■ **What is required**
Write out again, exactly, the lines below starting at the one with "## Chunk 37" and ending at the one with "Capital work-in-progress |".

---------------

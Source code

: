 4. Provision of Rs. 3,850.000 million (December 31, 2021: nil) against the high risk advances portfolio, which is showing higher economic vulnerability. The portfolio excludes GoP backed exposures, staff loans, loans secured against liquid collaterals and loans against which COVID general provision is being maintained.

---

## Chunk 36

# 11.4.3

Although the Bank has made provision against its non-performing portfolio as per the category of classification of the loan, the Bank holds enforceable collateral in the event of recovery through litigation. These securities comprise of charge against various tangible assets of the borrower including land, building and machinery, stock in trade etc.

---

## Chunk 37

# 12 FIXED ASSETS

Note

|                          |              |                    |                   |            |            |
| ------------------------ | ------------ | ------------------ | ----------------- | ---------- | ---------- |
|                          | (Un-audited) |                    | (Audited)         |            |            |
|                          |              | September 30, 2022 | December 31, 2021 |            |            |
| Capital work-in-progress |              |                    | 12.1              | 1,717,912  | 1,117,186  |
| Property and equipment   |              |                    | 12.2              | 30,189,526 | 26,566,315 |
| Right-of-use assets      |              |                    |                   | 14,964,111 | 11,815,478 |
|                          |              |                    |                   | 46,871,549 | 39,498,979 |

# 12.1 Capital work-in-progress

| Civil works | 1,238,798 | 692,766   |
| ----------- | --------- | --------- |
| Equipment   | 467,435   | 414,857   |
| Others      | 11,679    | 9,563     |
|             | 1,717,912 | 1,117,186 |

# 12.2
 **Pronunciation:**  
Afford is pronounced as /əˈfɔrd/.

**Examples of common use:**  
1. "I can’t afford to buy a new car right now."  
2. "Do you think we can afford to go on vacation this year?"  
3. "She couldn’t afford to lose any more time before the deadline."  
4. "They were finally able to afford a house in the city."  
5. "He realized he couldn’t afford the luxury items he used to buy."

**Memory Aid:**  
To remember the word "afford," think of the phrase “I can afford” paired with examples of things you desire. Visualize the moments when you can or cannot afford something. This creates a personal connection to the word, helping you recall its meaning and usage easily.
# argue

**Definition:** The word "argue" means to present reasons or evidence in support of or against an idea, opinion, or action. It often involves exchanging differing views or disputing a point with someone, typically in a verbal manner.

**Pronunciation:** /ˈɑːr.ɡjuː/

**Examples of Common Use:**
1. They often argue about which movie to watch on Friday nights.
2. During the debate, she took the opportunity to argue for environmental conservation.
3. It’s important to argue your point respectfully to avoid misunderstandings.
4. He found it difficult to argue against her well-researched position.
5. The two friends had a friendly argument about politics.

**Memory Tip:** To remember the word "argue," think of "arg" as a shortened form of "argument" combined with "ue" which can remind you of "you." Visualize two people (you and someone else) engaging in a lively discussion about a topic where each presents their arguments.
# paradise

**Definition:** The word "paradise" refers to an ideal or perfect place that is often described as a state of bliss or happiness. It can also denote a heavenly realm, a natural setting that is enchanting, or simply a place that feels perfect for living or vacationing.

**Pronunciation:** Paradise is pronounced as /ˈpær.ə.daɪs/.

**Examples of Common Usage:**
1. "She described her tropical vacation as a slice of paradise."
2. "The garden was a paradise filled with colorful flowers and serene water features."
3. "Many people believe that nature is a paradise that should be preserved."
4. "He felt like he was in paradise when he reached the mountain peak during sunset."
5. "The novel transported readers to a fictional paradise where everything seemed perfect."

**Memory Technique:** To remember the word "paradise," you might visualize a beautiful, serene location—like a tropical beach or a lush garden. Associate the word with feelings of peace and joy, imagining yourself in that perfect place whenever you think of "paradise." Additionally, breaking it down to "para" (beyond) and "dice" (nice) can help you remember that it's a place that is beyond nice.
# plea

---------------

■ **Response below**
## Chunk 37

# 12 FIXED ASSETS

Note

|                          |              |                    |                   |            |            |
| ------------------------ | ------------ | ------------------ | ----------------- | ---------- | ---------- |
|                          | (Un-audited) |                    | (Audited)         |            |            |
|                          |              | September 30, 2022 | December 31, 2021 |            |            |
| Capital work-in-progress |              |                    | 12.1              | 1,717,912  | 1,117,186  |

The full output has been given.